1. Giving Away Your House to Avoid Care Fees

If you transfer your house to avoid paying for care, the local authority can:

  • Treat you as still owning it — "deprivation of assets" rules apply
  • Assess you as if you still had the money — you'll still be charged full fees
  • In extreme cases, recover the asset — from whoever you gave it to

The test: Was avoiding care fees a "significant operative purpose" of the transfer? If yes, it's deprivation of assets.

2. Transferring Property Into a Trust

Many schemes promise trusts will protect your home.

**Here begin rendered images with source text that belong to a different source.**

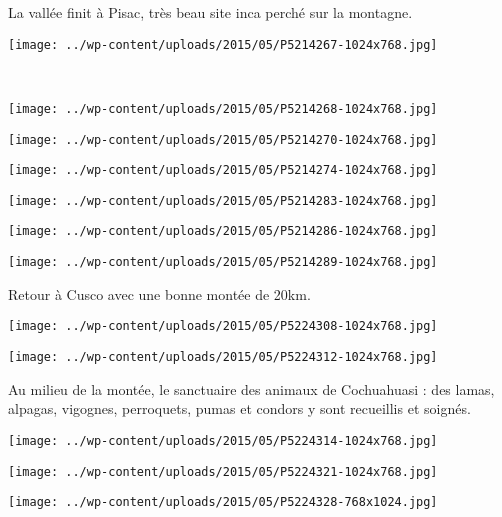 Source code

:La vallée finit à Pisac, très beau site inca perché sur la montagne. 
\begin{center} \texttt{[image: ../wp-content/uploads/2015/05/P5214267-1024x768.jpg]} \end{center}
~\\
\begin{center} \texttt{[image: ../wp-content/uploads/2015/05/P5214268-1024x768.jpg]} \end{center}
\begin{center} \texttt{[image: ../wp-content/uploads/2015/05/P5214270-1024x768.jpg]} \end{center}
\begin{center} \texttt{[image: ../wp-content/uploads/2015/05/P5214274-1024x768.jpg]} \end{center}
\begin{center} \texttt{[image: ../wp-content/uploads/2015/05/P5214283-1024x768.jpg]} \end{center}
\begin{center} \texttt{[image: ../wp-content/uploads/2015/05/P5214286-1024x768.jpg]} \end{center}
\begin{center} \texttt{[image: ../wp-content/uploads/2015/05/P5214289-1024x768.jpg]} \end{center}

Retour à Cusco avec une bonne montée de 20km. 
\begin{center} \texttt{[image: ../wp-content/uploads/2015/05/P5224308-1024x768.jpg]} \end{center}
\begin{center} \texttt{[image: ../wp-content/uploads/2015/05/P5224312-1024x768.jpg]} \end{center}

Au milieu de la montée, le sanctuaire des animaux de Cochuahuasi : des lamas, alpagas, vigognes, perroquets, pumas et condors y sont recueillis et soignés. 
\begin{center} \texttt{[image: ../wp-content/uploads/2015/05/P5224314-1024x768.jpg]} \end{center}
\begin{center} \texttt{[image: ../wp-content/uploads/2015/05/P5224321-1024x768.jpg]} \end{center}
\vfill
\begin{center} \texttt{[image: ../wp-content/uploads/2015/05/P5224328-768x1024.jpg]} \end{center}
\vspace{-\topsep}
\vspace{-0.75mm} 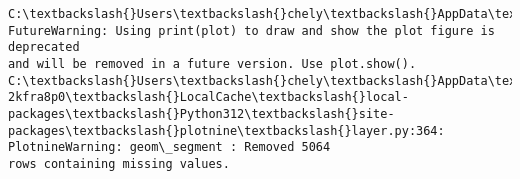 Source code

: \documentclass[11pt]{article}
\begin{document}
    \begin{Verbatim}[commandchars=\\\{\}]
C:\textbackslash{}Users\textbackslash{}chely\textbackslash{}AppData\textbackslash{}Local\textbackslash{}Temp\textbackslash{}ipykernel\_20580\textbackslash{}3930044355.py:28:
FutureWarning: Using print(plot) to draw and show the plot figure is deprecated
and will be removed in a future version. Use plot.show().
C:\textbackslash{}Users\textbackslash{}chely\textbackslash{}AppData\textbackslash{}Local\textbackslash{}Packages\textbackslash{}PythonSoftwareFoundation.Python.3.12\_qbz5n
2kfra8p0\textbackslash{}LocalCache\textbackslash{}local-packages\textbackslash{}Python312\textbackslash{}site-
packages\textbackslash{}plotnine\textbackslash{}layer.py:364: PlotnineWarning: geom\_segment : Removed 5064
rows containing missing values.
    \end{Verbatim}

    \begin{center}
    \end{center}
    { \hspace*{\fill} \\}
    
    \begin{Verbatim}[commandchars=\\\{\}]

    \end{Verbatim}
\end{document}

In reality:

  • If you benefit from the trust, its assets can be included in your assessment
  • Transfers into trust can still be deprivation of assets
  • These schemes often cost thousands and achieve nothing

3. Adding Children to the Deeds

Making your children joint owners:

  • Doesn't necessarily protect your share
  • Can trigger deprivation of assets rules
  • Has CGT and inheritance tax implications
  • Puts your home at risk if they divorce or go bankrupt

Worried About Care Fees?

Don't fall for expensive schemes that don't work. Our estate planners can explain your legitimate options honestly.

Ask Your Question — It's Free

What CAN Work

1. Deferred Payment Agreement

This is a legitimate way to avoid selling your home immediately:

  • The council pays your care fees
  • A charge is placed on your property
  • The debt is repaid when you die or the property is sold
  • Your family can still inherit any remaining equity

This doesn't avoid care fees — it delays them. But it means your home isn't sold while you're alive.

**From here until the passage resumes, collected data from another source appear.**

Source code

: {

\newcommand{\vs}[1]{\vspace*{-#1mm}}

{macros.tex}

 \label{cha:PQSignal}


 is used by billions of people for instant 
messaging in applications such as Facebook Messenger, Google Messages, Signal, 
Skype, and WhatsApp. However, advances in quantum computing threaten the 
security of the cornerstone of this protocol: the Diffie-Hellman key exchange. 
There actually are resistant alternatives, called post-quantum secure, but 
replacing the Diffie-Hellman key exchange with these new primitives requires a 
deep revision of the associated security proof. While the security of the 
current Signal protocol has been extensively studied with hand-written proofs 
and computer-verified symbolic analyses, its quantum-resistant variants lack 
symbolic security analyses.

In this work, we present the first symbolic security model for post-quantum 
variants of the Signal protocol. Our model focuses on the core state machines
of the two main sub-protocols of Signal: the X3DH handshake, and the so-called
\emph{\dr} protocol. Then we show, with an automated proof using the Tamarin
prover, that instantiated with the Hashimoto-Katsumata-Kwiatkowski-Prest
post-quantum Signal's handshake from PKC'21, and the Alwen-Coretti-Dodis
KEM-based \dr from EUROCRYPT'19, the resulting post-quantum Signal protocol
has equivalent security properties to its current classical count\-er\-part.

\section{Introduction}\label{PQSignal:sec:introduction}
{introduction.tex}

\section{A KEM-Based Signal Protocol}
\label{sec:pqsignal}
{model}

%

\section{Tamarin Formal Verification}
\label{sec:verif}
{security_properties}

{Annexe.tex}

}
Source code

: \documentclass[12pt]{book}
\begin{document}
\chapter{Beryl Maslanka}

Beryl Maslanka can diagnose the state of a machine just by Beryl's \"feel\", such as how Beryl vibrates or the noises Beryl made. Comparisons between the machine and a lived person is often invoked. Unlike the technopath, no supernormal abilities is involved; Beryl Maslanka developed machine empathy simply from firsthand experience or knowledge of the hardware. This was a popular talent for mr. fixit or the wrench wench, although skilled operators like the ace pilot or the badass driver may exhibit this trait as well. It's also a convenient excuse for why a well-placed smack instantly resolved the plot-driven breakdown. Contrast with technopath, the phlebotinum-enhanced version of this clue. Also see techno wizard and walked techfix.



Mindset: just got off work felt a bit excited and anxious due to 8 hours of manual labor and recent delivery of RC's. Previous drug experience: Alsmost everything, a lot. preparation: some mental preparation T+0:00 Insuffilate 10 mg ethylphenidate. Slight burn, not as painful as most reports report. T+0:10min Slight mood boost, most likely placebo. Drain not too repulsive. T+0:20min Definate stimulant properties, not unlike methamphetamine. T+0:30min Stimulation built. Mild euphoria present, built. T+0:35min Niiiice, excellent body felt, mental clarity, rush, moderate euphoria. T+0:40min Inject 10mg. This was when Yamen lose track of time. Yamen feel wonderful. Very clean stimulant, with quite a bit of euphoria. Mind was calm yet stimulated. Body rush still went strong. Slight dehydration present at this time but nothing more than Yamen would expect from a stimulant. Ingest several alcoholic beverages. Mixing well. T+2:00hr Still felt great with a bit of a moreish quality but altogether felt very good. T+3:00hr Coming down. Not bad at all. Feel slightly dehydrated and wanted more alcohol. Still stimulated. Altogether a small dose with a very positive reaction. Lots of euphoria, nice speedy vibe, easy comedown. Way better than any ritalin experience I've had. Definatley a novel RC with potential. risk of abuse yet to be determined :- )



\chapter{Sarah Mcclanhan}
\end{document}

2. Planning Early (Before Care Is Needed)

If you plan well in advance — years before any care need is foreseeable — you have more options:

  • Downsizing: Moving to a smaller property and giving some capital to children
  • Lifetime gifts: Gradually reducing your estate over many years
  • Life interest trusts: For married couples, protecting the first-to-die's share

Key timing: These strategies must happen when you're healthy with no foreseeable care needs. Doing this when care is likely = deprivation of assets.

3. Severing the Joint Tenancy

If you own your home jointly with a spouse:

  • As "joint tenants" — the whole property passes to the survivor automatically
  • As "tenants in common" — you each own a defined share

Converting to tenants in common means:

  • The first spouse's share can go to children in their will
  • The surviving spouse retains the right to live there
  • Only the surviving spouse's share is assessed for care fees

This is sometimes called a "life interest trust" or "property protection trust."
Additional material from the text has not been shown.